The electrical signals will be converted to chemical signals at the axon terminal. The signal, called a neurotransmitter, will travel across the neurons’ synapses. Neurotransmitters cross the synapse and attach to receptors on the dendrites of nearby neurons.

The nerve impulses then travel down specific pathways to get to the areas of the central nervous system that trigger them. Synaptic transmissions can be excitatory or inhibitory based on the neurotransmitter generated from the brain. 

Most behaviors will manifest in motor actions, while others simply allow the body to consciously perceive the stimuli. 

This perception can trigger a focus of attention or a deeper evaluation of the behavioral consequences of the stimuli.

How To Improve Your Brain’s Health and Performance 

The brain is remarkable in many ways but needs extra support to keep all aspects working correctly. 
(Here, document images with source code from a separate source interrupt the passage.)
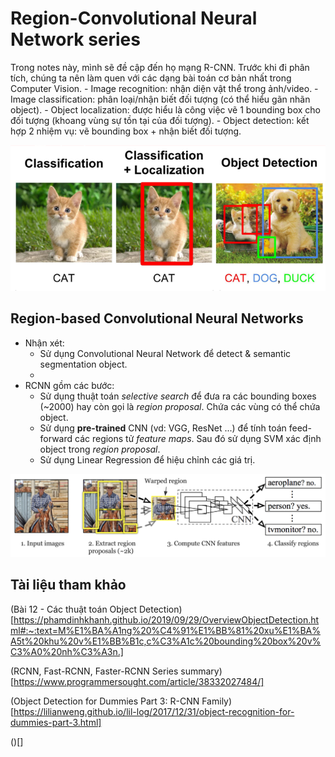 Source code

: # Region-Convolutional Neural Network series

Trong notes này, mình sẽ đề cập đến họ mạng R-CNN. Trước khi đi phân tích, chúng ta nên làm quen với các dạng bài toán cơ bản nhất trong Computer Vision. 
    - Image recognition: nhận diện vật thể trong ảnh/video.
    - Image classification: phân loại/nhận biết đối tượng (có thể hiểu gãn nhãn object).
    - Object localization: được hiểu là công việc vẽ 1 bounding box cho đối tượng (khoang vùng sự tồn tại của đối tượng).
    - Object detection: kết hợp 2 nhiệm vụ: vẽ bounding box + nhận biết đối tượng.

![](figures/classification_localization_detection.PNG)

## Region-based Convolutional Neural Networks

+ Nhận xét:
    - Sử dụng Convolutional Neural Network để detect & semantic segmentation object.
    - 
+ RCNN gồm các bước:
    - Sử dụng thuật toán *selective search* để đưa ra các bounding boxes (~2000) hay còn gọi là *region proposal*. Chứa các vùng có thể chứa object.
    - Sử dụng **pre-trained** CNN (vd: VGG, ResNet ...) để tính toán feed-forward các regions tử *feature maps*. Sau đó sử dụng SVM xác định object trong *region proposal*.
    - Sử dụng Linear Regression để hiệu chỉnh các giá trị.

![RCNN](figures/RCNN.png)

## Tài liệu tham khảo
(Bài 12 - Các thuật toán Object Detection)[https://phamdinhkhanh.github.io/2019/09/29/OverviewObjectDetection.html#:~:text=M%E1%BA%A1ng%20%C4%91%E1%BB%81%20xu%E1%BA%A5t%20khu%20v%E1%BB%B1c,c%C3%A1c%20bounding%20box%20v%C3%A0%20nh%C3%A3n.]

(RCNN, Fast-RCNN, Faster-RCNN Series summary)[https://www.programmersought.com/article/38332027484/]

(Object Detection for Dummies Part 3: R-CNN Family)[https://lilianweng.github.io/lil-log/2017/12/31/object-recognition-for-dummies-part-3.html]


()[]
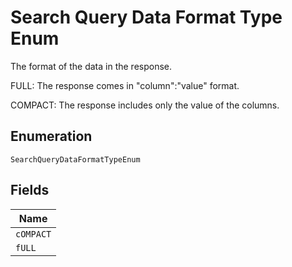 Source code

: 
# Search Query Data Format Type Enum

The format of the data in the response.

FULL: The response comes in "column":"value" format.

COMPACT: The response includes only the value of the columns.

## Enumeration

`SearchQueryDataFormatTypeEnum`

## Fields

| Name |
|  --- |
| `cOMPACT` |
| `fULL` |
Certain practices will help keep your brain healthy and improve its performance. Here are some of the best ones to try; 

1. Stimulate the brain

Brainy activities stimulate new connections between never cells and can help the brain grow new cells. This will build the functional reserve and manage future cell loss. Any mentally challenging activity will help improve your brain.

Read books, solve a Rubik’s cube, play chess, solve word problems, and experiment with new things. 

2. Get physical exercise

Research has proven that using muscles stimulates the brain. Regular exercise increases the number of blood vessels that supply oxygen to the brain. 

Exercise also causes the development of new brain cells and increases the synapses. This makes your brain more adaptive and efficient, improving your cognitive abilities even in old age. 

Exercise also lowers cholesterol and blood sugar levels, which helps your brain and heart. You will also eliminate stress and anxiety while exercising, a bonus for the brain.

3. Improve your diet

Good nutrition can help your brain by providing the necessary nutrients to improve its functionality. Foods like vegetables, fruits, nuts, fish, unsaturated oil, and proteins reduce the risk of cognitive impairment in old age.

Diabetes puts you at risk of dementia, and you can prevent it by eating the proper diet, working out, and staying lean. 

You can use medication to get control if your blood sugar remains high and make any necessary lifestyle changes for your heart and brain. 

4. Improve your cholesterol

High levels of LDL will increase your risk of getting dementia when you get older. Avoid tobacco and eat the right food in your 20s and adulthood to decrease cholesterol levels. Avoid smoking, and if you need help, ask your doctor for medication.

High blood pressure in midlife will increase the risk of cognitive decline as you age, so change your lifestyle to keep the pressure low. 

Your brain should have a consistent blood supply throughout your life to keep it healthy and developing as it should.

Conclusion

You now know what color is the human brain, and you have a basic understanding of what makes it up. The human brain is one of the most fascinating things about our species, and even with centuries of research, there is still a lot we don’t know.

The brain controls every aspect of who we are as people, from our physical capabilities and actions to our thoughts and emotions. 

This makes it an important asset to take good care of. A healthy brain will serve you well into your old age, and you will have the best life.